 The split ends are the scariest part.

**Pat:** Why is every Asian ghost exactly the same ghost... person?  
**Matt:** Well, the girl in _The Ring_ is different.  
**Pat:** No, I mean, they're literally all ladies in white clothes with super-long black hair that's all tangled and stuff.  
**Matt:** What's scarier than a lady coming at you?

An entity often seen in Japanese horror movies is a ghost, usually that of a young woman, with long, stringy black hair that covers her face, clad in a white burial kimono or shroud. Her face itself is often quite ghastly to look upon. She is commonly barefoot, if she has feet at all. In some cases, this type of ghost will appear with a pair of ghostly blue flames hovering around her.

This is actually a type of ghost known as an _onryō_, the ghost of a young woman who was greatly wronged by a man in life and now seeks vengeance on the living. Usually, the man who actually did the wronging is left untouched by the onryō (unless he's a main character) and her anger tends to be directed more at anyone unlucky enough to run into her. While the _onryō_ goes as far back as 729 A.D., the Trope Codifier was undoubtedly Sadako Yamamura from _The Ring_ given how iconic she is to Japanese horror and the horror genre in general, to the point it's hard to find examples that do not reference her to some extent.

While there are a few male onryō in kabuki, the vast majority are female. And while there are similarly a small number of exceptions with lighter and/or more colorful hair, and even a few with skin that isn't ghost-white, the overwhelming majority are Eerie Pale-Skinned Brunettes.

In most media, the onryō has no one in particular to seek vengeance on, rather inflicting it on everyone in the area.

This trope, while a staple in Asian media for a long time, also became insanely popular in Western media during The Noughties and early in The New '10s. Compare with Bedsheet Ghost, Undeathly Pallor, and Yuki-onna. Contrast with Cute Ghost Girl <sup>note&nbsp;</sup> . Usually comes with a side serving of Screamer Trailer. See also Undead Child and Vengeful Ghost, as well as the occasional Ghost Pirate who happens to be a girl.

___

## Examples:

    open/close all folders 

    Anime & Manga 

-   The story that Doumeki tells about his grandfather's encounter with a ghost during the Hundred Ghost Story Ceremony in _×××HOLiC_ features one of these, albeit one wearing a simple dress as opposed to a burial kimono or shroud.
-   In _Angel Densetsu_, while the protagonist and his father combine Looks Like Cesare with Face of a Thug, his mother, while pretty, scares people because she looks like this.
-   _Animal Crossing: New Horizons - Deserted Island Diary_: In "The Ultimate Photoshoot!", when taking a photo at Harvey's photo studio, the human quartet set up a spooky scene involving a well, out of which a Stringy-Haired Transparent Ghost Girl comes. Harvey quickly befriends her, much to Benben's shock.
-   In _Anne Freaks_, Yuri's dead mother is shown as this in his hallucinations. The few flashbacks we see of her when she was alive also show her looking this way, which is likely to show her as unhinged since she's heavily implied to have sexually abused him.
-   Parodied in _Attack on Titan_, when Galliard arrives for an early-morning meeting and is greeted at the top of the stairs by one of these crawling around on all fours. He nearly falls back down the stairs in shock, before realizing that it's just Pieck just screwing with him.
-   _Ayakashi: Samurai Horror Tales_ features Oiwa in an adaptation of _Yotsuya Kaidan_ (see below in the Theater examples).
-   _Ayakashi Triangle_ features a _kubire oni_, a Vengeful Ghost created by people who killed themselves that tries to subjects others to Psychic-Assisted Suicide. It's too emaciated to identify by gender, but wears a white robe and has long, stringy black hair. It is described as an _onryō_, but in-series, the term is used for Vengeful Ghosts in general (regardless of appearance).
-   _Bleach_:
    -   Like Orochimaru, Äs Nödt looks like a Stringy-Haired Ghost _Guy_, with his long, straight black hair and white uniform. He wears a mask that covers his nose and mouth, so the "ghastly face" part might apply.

Work task:
Go through the material above, and wherever a line contains the string "some", return it.

Task solution:
An entity often seen in Japanese horror movies is a ghost, usually that of a young woman, with long, stringy black hair that covers her face, clad in a white burial kimono or shroud. Her face itself is often quite ghastly to look upon. She is commonly barefoot, if she has feet at all. In some cases, this type of ghost will appear with a pair of ghostly blue flames hovering around her.
This is actually a type of ghost known as an _onryō_, the ghost of a young woman who was greatly wronged by a man in life and now seeks vengeance on the living. Usually, the man who actually did the wronging is left untouched by the onryō (unless he's a main character) and her anger tends to be directed more at anyone unlucky enough to run into her. While the _onryō_ goes as far back as 729 A.D., the Trope Codifier was undoubtedly Sadako Yamamura from _The Ring_ given how iconic she is to Japanese horror and the horror genre in general, to the point it's hard to find examples that do not reference her to some extent.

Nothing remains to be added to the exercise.